**Description of the task:** Filter the records below for the word "certificates". Copy each line that holds it.

**Entries shown:**
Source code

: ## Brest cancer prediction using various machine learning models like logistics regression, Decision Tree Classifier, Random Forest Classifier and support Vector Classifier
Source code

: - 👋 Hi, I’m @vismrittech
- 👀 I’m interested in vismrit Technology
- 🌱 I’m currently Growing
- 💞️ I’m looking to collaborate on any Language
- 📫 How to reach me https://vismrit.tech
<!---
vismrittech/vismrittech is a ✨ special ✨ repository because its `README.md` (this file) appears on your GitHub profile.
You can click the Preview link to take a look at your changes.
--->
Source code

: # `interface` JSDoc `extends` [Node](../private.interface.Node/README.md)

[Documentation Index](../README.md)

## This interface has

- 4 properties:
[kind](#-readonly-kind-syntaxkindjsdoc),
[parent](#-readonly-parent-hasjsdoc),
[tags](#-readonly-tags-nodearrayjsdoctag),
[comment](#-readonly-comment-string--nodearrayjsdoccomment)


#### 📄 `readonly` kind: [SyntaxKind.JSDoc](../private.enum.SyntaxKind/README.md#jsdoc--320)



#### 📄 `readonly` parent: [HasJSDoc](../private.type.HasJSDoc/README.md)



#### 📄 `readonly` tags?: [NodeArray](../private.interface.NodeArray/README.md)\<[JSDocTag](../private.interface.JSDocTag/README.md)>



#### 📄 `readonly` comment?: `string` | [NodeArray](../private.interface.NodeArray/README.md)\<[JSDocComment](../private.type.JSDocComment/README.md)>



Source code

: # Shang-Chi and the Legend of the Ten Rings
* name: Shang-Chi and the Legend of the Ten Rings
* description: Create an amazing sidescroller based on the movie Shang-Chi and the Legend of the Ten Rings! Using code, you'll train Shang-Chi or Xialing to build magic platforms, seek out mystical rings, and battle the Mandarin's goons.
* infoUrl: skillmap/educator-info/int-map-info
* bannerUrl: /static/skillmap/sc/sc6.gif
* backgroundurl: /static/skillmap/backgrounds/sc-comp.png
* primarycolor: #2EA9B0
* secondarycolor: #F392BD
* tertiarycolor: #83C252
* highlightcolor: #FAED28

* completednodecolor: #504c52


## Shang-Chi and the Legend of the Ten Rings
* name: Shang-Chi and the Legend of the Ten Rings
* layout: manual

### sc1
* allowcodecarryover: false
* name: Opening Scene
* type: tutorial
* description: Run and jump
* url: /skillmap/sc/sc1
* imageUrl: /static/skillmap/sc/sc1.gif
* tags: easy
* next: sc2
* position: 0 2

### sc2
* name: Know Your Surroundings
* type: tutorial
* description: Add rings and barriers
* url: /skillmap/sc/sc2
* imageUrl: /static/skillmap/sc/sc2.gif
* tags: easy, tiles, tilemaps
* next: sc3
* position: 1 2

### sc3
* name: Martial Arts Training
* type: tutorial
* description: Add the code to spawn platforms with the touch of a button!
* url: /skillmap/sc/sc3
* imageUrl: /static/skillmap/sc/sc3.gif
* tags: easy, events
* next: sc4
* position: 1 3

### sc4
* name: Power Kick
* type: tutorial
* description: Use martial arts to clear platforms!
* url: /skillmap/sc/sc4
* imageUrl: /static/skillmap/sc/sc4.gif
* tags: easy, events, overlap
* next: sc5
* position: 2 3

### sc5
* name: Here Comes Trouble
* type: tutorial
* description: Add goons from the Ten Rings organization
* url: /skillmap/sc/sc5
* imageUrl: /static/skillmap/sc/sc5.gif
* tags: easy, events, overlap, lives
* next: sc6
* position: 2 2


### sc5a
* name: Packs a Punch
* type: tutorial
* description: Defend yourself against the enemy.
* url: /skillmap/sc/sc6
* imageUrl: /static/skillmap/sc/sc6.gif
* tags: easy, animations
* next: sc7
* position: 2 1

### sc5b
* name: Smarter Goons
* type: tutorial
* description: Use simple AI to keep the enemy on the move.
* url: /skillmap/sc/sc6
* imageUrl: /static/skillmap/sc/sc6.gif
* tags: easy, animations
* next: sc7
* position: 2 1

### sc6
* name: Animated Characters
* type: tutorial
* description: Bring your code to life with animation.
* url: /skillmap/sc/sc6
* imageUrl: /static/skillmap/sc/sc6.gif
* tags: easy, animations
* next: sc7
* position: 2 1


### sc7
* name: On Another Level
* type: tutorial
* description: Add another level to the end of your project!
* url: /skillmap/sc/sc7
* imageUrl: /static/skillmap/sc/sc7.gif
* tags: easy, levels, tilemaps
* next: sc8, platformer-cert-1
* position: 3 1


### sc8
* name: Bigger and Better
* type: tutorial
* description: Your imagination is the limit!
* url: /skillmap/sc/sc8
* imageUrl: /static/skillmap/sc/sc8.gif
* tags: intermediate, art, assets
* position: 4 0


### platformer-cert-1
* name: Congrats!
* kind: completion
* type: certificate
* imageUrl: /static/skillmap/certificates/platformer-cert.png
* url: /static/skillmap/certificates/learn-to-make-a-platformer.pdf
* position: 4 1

--

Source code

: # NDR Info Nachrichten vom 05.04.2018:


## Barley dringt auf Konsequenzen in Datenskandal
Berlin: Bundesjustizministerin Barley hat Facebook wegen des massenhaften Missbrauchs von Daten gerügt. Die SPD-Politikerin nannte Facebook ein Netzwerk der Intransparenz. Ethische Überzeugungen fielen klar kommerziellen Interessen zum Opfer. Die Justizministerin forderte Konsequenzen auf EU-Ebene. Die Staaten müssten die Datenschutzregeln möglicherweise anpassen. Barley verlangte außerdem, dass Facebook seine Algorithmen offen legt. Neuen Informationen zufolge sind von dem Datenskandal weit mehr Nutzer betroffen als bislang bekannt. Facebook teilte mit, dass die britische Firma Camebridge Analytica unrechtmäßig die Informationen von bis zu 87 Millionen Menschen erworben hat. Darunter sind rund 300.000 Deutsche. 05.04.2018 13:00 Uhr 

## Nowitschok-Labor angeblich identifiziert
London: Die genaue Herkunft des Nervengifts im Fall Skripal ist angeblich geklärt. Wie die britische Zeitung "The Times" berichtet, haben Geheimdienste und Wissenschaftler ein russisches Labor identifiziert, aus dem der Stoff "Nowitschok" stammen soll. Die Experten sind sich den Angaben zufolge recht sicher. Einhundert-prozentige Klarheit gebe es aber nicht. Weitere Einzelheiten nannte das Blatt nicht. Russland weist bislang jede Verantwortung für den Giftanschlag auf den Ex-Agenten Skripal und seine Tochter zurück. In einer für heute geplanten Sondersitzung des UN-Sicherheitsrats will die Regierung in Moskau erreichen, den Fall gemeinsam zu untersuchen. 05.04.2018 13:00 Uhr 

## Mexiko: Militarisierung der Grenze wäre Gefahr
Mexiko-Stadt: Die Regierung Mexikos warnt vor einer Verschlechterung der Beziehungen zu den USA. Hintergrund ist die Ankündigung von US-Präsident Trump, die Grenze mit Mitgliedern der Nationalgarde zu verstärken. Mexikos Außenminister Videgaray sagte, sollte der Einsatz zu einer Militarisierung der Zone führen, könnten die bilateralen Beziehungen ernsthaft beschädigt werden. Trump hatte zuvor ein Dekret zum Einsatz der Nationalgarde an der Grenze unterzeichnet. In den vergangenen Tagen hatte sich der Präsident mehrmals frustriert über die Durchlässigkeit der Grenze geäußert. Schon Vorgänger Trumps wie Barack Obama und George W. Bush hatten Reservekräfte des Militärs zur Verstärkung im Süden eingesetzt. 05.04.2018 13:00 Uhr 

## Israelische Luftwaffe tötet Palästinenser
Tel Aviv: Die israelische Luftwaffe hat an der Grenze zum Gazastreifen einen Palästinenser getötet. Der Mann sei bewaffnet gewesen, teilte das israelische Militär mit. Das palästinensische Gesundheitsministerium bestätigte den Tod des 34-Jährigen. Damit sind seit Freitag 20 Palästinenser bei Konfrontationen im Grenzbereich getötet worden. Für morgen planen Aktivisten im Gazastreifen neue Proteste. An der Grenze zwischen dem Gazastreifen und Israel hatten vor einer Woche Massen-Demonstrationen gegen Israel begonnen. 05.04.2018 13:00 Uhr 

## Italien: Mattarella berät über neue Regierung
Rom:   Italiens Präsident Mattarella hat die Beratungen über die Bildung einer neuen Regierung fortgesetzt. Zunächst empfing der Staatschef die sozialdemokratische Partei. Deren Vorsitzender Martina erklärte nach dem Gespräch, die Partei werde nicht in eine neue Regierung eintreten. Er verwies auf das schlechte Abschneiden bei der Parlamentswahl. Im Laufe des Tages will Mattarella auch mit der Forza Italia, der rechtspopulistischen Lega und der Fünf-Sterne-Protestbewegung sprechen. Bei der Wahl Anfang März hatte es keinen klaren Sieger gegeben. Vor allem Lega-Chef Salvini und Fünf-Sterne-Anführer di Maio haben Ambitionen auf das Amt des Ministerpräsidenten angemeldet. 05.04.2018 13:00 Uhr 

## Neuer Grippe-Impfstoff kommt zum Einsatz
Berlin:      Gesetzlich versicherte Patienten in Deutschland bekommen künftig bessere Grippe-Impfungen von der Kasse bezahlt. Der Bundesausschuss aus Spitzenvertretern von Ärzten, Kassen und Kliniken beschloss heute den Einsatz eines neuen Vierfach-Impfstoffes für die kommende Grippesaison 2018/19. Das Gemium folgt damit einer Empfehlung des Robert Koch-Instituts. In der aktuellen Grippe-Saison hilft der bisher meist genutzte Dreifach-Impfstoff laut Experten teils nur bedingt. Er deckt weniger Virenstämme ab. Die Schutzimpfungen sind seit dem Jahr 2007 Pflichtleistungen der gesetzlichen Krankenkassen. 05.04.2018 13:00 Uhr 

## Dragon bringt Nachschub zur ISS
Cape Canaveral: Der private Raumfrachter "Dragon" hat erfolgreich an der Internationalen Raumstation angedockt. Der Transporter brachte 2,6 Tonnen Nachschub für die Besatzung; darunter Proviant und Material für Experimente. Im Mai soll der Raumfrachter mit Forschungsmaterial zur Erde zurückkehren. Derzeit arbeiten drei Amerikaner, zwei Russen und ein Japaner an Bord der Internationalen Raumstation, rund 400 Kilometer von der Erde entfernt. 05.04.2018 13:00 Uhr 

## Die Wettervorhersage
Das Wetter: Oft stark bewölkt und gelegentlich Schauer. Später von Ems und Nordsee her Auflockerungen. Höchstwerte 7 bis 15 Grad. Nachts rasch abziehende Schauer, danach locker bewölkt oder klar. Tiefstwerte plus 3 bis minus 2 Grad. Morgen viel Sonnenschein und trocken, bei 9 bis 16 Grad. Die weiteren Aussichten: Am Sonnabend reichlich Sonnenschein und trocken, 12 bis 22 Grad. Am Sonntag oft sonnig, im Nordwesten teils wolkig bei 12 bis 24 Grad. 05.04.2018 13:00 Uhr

**Response:**
* imageUrl: /static/skillmap/certificates/platformer-cert.png
* url: /static/skillmap/certificates/learn-to-make-a-platformer.pdf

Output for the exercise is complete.